INSTRUCTIONS TO FOLLOW | Read each of the lines below and tally those with "down"; the tally is the whole answer.

INPUT |
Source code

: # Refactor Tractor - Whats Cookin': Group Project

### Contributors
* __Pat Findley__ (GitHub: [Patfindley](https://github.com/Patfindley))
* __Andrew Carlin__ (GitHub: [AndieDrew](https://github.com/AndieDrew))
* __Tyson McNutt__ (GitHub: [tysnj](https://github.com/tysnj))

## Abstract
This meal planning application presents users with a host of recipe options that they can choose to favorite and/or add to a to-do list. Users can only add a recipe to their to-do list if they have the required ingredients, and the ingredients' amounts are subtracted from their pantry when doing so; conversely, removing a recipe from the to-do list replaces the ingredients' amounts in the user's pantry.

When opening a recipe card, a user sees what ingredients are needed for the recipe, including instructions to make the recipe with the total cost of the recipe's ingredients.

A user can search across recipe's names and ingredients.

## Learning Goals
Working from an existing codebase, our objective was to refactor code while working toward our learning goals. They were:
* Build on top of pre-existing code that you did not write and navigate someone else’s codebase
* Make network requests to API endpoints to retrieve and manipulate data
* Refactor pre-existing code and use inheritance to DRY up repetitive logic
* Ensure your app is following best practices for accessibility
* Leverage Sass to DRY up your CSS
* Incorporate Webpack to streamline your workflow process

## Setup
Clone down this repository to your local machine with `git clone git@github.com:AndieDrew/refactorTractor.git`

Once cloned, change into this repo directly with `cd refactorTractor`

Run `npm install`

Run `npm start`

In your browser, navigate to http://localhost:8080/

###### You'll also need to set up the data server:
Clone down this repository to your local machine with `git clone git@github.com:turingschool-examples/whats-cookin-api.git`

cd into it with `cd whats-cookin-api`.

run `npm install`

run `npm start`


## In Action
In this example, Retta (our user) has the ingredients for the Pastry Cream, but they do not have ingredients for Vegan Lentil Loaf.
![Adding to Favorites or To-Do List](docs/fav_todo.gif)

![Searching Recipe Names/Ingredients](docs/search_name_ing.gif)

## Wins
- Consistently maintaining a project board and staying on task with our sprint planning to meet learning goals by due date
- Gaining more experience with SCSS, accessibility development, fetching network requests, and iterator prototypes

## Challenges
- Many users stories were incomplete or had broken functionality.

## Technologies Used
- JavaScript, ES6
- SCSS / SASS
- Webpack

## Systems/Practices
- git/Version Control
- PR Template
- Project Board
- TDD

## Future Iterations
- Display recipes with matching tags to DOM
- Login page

WRITTEN RESPONSE | 2